In my conclusion, I would like to make the following recommendations to the Government—I look forward to hearing from the Minister on how we can help them to implement and promote policy recommendations. First, the UK should publicly name and shame those Iranian leaders who are known to be responsible for the ongoing atrocities and human rights abuses in Iran and impose punitive measures against those leaders and institutions, such as the IRGC and the Supreme Leader. Those people are committing and encouraging repressive policies.
Secondly, the UK should bring Iran’s appalling human rights dossier to the UN Security Council for a review so that Iranian leaders committing heinous atrocities can be prosecuted in international tribunals. That is particularly important, because that establishes justice for the millions of people who are victims of the regime’s repression in Iran and reminds the Iranian authorities that they cannot blatantly ignore the recommendations of the UN resolutions—their actions include banning the UN special rapporteur for Iran from visiting that country—without consequences.
Thirdly, the UK Government should make relations with Iran contingent on concrete and verifiable improvements on human rights in the country, including but not limited to an immediate halt of executions, torture and arbitrary arrests, and the release of all political prisoners. Fourthly, the safety and protection of Camp Liberty residents must be guaranteed until they all depart from Iraq, and there should be support for host countries—especially Albania—in making their relocation possible.
The message to the Iranian regime should be simple: the UK stands with the millions of Iranians who want their Government to act in a civilised manner, not to be a backward-striving theocracy that survives on repression, barbaric punishment and terrorism. I and many of my colleagues from both Houses of Parliament have on many occasions urged the Government to recognise and support Iranian dissidents and activists who are advocating a free and democratic Iran. Those individuals struggle against the current theocratic regime in Iran, despite enormous personal sacrifices and threats to their lives, to establish an Iran where capital punishment, torture and persecution are abolished and prohibited by law. I am grateful to those who have come to the Public Gallery to listen to the debate and who play an active part in that. I pay tribute to them.
Sir Edward, you have been—and I trust will be again—a distinguished member of the Parliamentary Assembly of the Council of Europe, so you will know as I do that the People’s Mujahedin of Iran leader, Maryam Rajavi, has appeared at the Council of Europe on many occasions. At present, she is not allowed to meet here in London with FCO representatives. Does my hon. Friend agree that it would be very helpful indeed if the FCO were to agree to meet Maryam Rajavi here in London, to hear what she has to say?
Sir Edward, you must think that this debate has been co-ordinated because some contributions from other Members have been on issues that I have not touched on but certainly agree with. I would welcome the FCO lifting the ban on Maryam Rajavi to enable her to come to this country, explain her position and illustrate what measures can be taken to promote peace and security in Iran.

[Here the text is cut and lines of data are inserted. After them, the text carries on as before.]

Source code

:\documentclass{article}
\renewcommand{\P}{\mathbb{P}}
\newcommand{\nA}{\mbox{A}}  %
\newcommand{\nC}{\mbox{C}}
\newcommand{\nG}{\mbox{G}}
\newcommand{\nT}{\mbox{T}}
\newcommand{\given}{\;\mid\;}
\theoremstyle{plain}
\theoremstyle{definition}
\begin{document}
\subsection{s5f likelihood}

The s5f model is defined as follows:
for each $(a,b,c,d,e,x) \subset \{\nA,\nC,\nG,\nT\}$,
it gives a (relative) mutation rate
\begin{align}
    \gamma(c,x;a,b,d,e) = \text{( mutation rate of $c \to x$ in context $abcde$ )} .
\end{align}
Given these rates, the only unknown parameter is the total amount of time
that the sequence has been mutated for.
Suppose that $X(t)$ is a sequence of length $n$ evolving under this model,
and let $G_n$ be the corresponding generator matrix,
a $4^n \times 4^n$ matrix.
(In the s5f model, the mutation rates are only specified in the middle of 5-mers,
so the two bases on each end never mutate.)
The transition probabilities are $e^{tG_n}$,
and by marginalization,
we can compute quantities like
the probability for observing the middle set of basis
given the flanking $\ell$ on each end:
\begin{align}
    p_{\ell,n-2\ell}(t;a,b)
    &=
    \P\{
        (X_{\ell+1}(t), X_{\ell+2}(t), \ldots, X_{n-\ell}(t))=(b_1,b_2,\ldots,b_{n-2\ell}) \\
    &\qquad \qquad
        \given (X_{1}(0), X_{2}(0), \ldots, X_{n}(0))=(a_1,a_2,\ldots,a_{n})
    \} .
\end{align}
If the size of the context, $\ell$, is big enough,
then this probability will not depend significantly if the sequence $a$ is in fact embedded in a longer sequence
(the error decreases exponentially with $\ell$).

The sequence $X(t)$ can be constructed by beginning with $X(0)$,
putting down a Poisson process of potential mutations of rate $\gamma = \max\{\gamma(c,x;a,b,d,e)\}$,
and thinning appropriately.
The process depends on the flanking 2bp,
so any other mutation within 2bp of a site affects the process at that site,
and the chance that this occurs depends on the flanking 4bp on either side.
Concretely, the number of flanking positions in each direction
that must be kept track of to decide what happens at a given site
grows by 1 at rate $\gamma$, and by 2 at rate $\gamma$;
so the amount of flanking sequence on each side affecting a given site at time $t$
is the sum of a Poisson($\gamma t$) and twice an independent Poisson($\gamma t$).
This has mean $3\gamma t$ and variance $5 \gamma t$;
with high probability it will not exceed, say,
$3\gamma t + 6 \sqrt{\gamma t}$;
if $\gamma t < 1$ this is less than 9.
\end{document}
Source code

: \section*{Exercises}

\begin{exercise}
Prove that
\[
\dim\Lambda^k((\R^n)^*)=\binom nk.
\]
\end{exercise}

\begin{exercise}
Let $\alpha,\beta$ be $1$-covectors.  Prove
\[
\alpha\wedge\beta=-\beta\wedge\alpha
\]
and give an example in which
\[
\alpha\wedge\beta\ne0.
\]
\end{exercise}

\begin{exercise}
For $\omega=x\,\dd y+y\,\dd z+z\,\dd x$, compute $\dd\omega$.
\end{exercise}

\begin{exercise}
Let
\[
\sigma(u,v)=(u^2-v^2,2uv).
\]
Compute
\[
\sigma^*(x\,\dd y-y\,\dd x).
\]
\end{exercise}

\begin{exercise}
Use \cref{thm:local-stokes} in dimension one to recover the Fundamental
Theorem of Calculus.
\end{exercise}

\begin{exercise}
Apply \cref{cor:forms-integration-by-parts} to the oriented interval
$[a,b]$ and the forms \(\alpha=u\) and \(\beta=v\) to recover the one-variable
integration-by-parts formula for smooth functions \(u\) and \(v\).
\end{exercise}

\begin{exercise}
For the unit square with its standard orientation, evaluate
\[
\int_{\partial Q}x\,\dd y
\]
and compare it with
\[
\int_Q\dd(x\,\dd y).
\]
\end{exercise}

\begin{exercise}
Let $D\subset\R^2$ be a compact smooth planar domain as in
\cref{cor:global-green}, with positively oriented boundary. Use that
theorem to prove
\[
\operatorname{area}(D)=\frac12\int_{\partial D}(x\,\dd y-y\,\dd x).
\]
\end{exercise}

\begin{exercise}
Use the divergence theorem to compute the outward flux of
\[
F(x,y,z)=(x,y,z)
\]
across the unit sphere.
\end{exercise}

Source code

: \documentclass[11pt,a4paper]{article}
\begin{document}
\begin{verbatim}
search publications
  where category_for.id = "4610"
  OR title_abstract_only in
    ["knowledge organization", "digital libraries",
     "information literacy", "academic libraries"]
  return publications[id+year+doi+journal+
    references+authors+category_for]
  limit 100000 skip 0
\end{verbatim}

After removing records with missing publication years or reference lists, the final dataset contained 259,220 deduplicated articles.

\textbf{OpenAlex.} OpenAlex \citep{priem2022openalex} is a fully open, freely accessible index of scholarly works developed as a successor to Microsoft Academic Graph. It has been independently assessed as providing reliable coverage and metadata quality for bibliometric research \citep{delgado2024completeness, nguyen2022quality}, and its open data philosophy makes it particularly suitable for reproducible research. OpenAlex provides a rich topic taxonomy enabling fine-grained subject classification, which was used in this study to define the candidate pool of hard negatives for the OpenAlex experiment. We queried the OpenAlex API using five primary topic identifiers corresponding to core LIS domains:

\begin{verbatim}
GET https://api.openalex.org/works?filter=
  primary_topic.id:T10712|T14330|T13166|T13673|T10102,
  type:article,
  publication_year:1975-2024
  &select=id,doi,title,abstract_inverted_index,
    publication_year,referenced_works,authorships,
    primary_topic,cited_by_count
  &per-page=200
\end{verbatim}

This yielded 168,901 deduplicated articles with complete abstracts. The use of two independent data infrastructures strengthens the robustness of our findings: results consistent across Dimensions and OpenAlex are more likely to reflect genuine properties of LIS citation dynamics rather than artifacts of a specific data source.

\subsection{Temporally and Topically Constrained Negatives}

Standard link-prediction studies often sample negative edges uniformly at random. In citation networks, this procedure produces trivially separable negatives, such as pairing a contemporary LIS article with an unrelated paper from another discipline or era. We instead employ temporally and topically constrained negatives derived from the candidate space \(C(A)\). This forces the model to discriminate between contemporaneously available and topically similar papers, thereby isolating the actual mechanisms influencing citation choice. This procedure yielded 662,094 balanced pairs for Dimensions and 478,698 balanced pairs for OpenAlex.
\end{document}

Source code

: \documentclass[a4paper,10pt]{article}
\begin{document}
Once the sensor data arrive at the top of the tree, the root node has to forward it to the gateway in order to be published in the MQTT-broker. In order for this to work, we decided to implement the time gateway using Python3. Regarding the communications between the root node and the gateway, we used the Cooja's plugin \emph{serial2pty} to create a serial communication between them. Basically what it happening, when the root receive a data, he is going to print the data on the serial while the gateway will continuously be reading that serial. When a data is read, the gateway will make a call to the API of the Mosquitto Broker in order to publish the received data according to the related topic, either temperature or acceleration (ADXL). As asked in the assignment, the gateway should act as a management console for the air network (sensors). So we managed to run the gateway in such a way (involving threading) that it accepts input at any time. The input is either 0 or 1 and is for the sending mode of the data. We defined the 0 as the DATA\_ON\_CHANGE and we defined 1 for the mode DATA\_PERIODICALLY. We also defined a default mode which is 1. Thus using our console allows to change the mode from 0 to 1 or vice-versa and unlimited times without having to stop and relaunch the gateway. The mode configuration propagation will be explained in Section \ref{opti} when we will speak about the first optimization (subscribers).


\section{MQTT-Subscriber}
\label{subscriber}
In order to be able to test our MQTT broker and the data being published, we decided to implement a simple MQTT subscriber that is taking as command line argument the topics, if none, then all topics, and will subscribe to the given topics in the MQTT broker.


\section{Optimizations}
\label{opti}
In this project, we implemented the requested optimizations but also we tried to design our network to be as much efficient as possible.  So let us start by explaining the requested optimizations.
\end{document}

In fact, I will go on to Maryam Rajavi’s 10-point plan and its benefits. As my hon. Friend said, Mrs Rajavi presented her plan at the Council of Europe in 2006, which is a time I am sure you will remember, Sir Edward. I would be surprised if any Member of this House or the other House could find any point that they would object to in that plan, which, most of all, includes supporting the commitment to abolish the death penalty, which we all agree with. It also supports complete gender equality in political and social rights and specifically a commitment to equal participation of women in political leadership. Any form of discrimination against women would be abolished and women would enjoy the right to choose their clothing freely. It also includes a modern legal system based on the principles of presumption of innocence, the right to defence and the right to be tried in a public court, the total independence of judges and the ending of cruel and degrading punishments.
Those are just three of the points in the 10-point plan and I will not test the patience of the House by going through them all, but I have no doubt that the Minister, and indeed the Government, want to see those values established and promoted in Iran and the wider middle east. Failure to put Iran’s human rights abuses and support for terrorism at the centre of our Iranian policy will only harm our interests in the region and destroy our reputation, simply because such a policy will project weakness and advance the terms dictated by the regime in Tehran. I hope that, following this debate on human rights, we will play our part in ensuring that we help and support the Iranian people to establish these democratic values and principles in their country sooner rather than later. I dare to say that such a policy that backs the Iranian people and their democratic aspirations will have strong support from both Houses, the Iranian people and the Iranian diaspora.
First, may I congratulate the hon. Member for Hendon (Dr Offord) on setting the scene comprehensively for us? As he rightly said, the interventions added to that. As Members would expect, I will speak about two particular groups, the Baha’is and Christians. The Minister will know my stance on these issues, but it is important that we make these points clear in this House.
Iran is the powerhouse and major player in the middle east. It is the leading power in the region, yet there is still systematic oppression of minorities, particularly the Baha’i community. Incitement to hatred has been one of the major tactics used to encourage violence against the Baha’is. The regime has attached extraordinary importance to the demonisation of the Baha’i and turning Iranians against their own compatriots.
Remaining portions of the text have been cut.